You should use blkid -p btw because without -p blkid checks a cache
which is problematic.

> 
> Nor does udev create symlinks:
> 
> # ls /dev/disk/by-uuid/0*
> ls: cannot access '/dev/disk/by-uuid/0*': No such file or directory

Yeah, it can't because there's no uuid and zero is treated as "not set".

> 
> Nor does mounting by uuid work:
> 
> # mount UUID=00000000-0000-0000-0000-000000000000 /tmp/x
> mount: /tmp/x: can't find UUID=00000000-0000-0000-0000-000000000000.
> 
> So I wonder if xfs even really needs a new superblock bit at all --
> mounting via uuid doesn't work in the zeroed-uuid case, and the kernel
> could indeed generate a new one at mount time before it populates
> s_uuid, etc.  Then the initscripts can re-run blkid (or xfs_info) to
> extract the new uuid and update config files as needed.

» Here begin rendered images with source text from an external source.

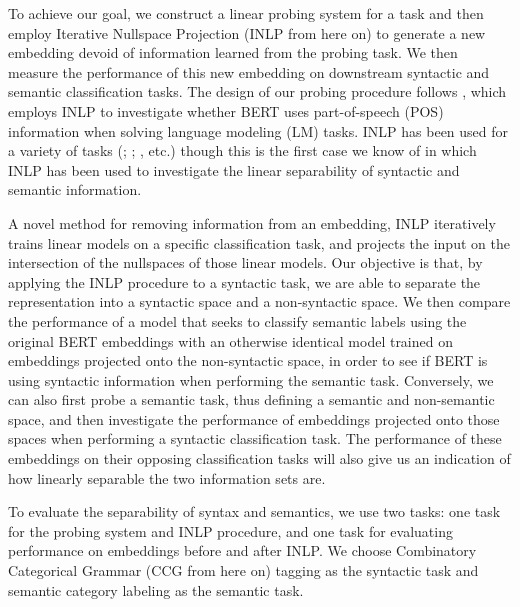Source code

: \documentclass[11pt,a4paper]{article}
\begin{document}
To achieve our goal, we construct a linear probing system for a task and then employ Iterative Nullspace Projection (INLP from here on) \citep{inlp} to generate a new embedding devoid of information learned from the probing task. We then measure the performance of this new embedding on downstream syntactic and semantic classification tasks. The design of our probing procedure follows \citealp{amnesia}, which employs INLP to investigate whether BERT uses part-of-speech (POS) information when solving language modeling (LM) tasks. INLP has been used for a variety of tasks (\citealp{inlp}; \citealp{amnesia}; \citealp{mbertGreek}, etc.) though this is the first case we know of in which INLP has been used to investigate the linear separability of syntactic and semantic information. 

A novel method for removing information from an embedding, INLP iteratively trains linear models on a specific classification task, and projects the input on the intersection of the nullspaces of those linear models. Our objective is that, by applying the INLP procedure to a syntactic task, we are able to separate the representation into a syntactic space and a non-syntactic space. We then compare the performance of a model that seeks to classify semantic labels using the original BERT embeddings with an otherwise identical model trained on embeddings projected onto the non-syntactic space, in order to see if BERT is using syntactic information when performing the semantic task. Conversely, we can also first probe a semantic task, thus defining a semantic and non-semantic space, and then investigate the performance of embeddings projected onto those spaces when performing a syntactic classification task. The performance of these embeddings on their opposing classification tasks will also give us an indication of how linearly separable the two information sets are.%

To evaluate the separability of syntax and semantics, we use two tasks: one task for the probing system and INLP procedure, and one task for evaluating performance on embeddings before and after INLP. We choose Combinatory Categorical Grammar (CCG from here on) tagging \citep{ccg-bank} as the syntactic task and semantic category labeling \citep{propbank} as the semantic task. 
\end{document}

Yeah, that's my proposal and it's closely mirrored on what we did for
systemd-repart:

6. Similarly, all existing partitions for which configuration files
   exist and which currently have an all-zero identifying UUID will be
   assigned a new UUID. This UUID is cryptographically hashed from a
   common seed value together with the partition type UUID (and a
   counter in case multiple partitions of the same type are defined),
   see below. The same is done for all partitions that are created anew.
   These assignments are done in memory only, too, the disk is not
   updated yet.

7. Similarly, if the disk's volume UUID is all zeroes it is also
   initialized, also cryptographically hashed from the same common seed
   value. This is done in memory only too.

[...]

9. The new partition table is finally written to disk. The kernel is
   asked to reread the partition table.

https://www.freedesktop.org/software/systemd/man/systemd-repart.service.html

> 
> Though, the first-mount uuid would still break anything recorded in the
> non-xfs metadata by the image creating system (such as evm attributes).
> But at least that's on the image creator people to know that.

Sure, but that's a generic userspace problem for any identifier relying
on or derived from the filesystem uuid. IOW, that's not really our
concern imho.